Purpose: Tumor-localized activation of immune cells by membrane-tethered anti-CD3 antibodies (CD3L) is under investigation to treat poorly immunogenic tumors. Here we sought to elucidate the mechanism of antitumor immunity elicited by CD3L.
Experimental design: CD3L and CD86 were expressed on poorly immunogenic B16 melanoma cells (B16/3L86 cells) and the effect of various lymphocytes, including CD4(+) and CD8(+) T cells, natural killer T (NKT) cells, and regulatory T cells, on antitumor activity was investigated.

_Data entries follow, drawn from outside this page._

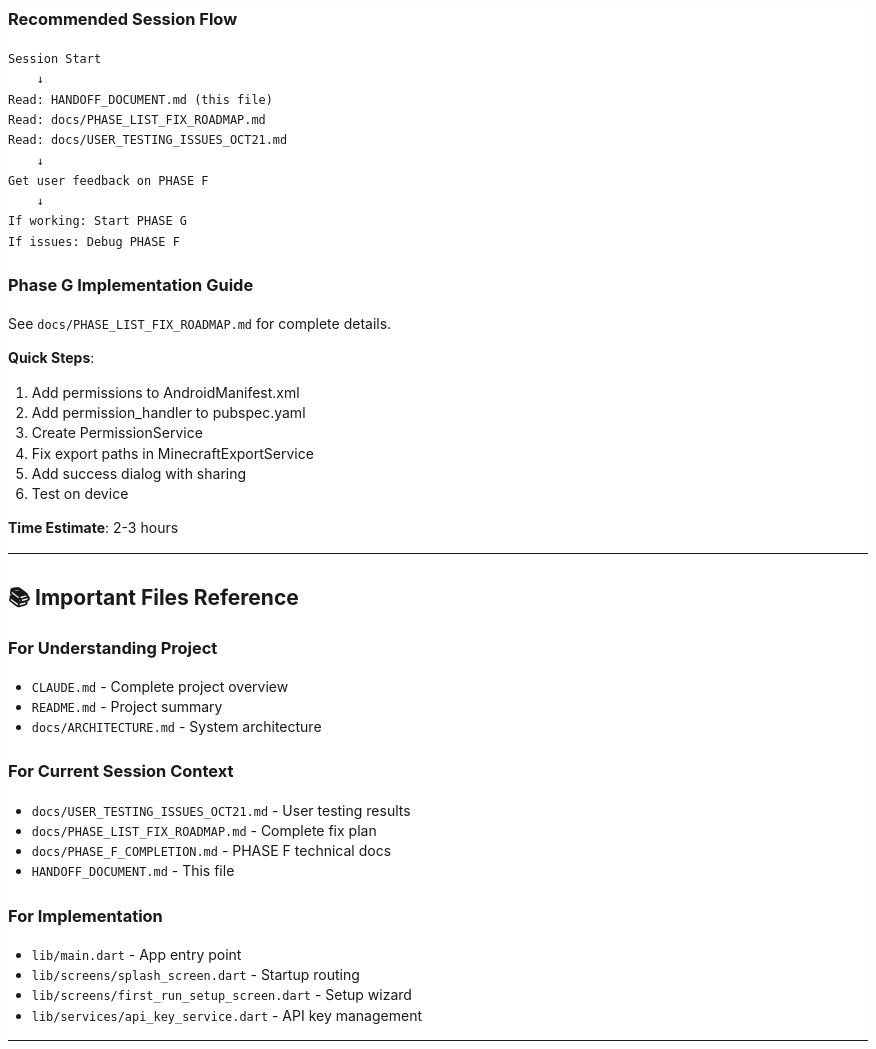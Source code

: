 ### Recommended Session Flow

```
Session Start
    ↓
Read: HANDOFF_DOCUMENT.md (this file)
Read: docs/PHASE_LIST_FIX_ROADMAP.md
Read: docs/USER_TESTING_ISSUES_OCT21.md
    ↓
Get user feedback on PHASE F
    ↓
If working: Start PHASE G
If issues: Debug PHASE F
```

### Phase G Implementation Guide

See `docs/PHASE_LIST_FIX_ROADMAP.md` for complete details.

**Quick Steps**:
1. Add permissions to AndroidManifest.xml
2. Add permission_handler to pubspec.yaml
3. Create PermissionService
4. Fix export paths in MinecraftExportService
5. Add success dialog with sharing
6. Test on device

**Time Estimate**: 2-3 hours

---

## 📚 Important Files Reference

### For Understanding Project
- `CLAUDE.md` - Complete project overview
- `README.md` - Project summary
- `docs/ARCHITECTURE.md` - System architecture

### For Current Session Context
- `docs/USER_TESTING_ISSUES_OCT21.md` - User testing results
- `docs/PHASE_LIST_FIX_ROADMAP.md` - Complete fix plan
- `docs/PHASE_F_COMPLETION.md` - PHASE F technical docs
- `HANDOFF_DOCUMENT.md` - This file

### For Implementation
- `lib/main.dart` - App entry point
- `lib/screens/splash_screen.dart` - Startup routing
- `lib/screens/first_run_setup_screen.dart` - Setup wizard
- `lib/services/api_key_service.dart` - API key management

---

Results: B16/3L86 cells activated naïve T cells; suppressed tumor growth in subcutaneous, peritoneal, and metastasis models; and protected mice from rechallenge with B16 melanoma cells. However, in vivo antitumor activity against primary B16/3L86 tumors unexpectedly depended on NKT cells rather than CD4(+) or CD8(+) T cells. Treatment of mice with low-dose cyclophosphamide or anti-CD25 antibody to deplete regulatory T cells unmasked latent T-cell antitumor activity; the number of activated CD8(+) T cells in tumors increased and B16/3L86 tumors were completely rejected in a CD8(+) and CD4(+) T-cell-dependent fashion. Furthermore, fibroblasts expressing CD3L and CD86 suppressed the growth of neighboring B16 cancer cells in vivo, and direct intratumoral injection of adenoviral vectors expressing CD3L and CD86 or CD3L and a membrane-tethered anti-CD28 antibody significantly suppressed the growth of subcutaneous tumors.
Conclusions: Tumor-located ligation of CD3 and CD28 can activate both innate (NKT cells) and adaptive (CD4(+) and CD8(+) T cells) responses to create a tumor-destructive environment to control tumor growth, but modulation of regulatory T cells is necessary to unmask local adaptive antitumor responses.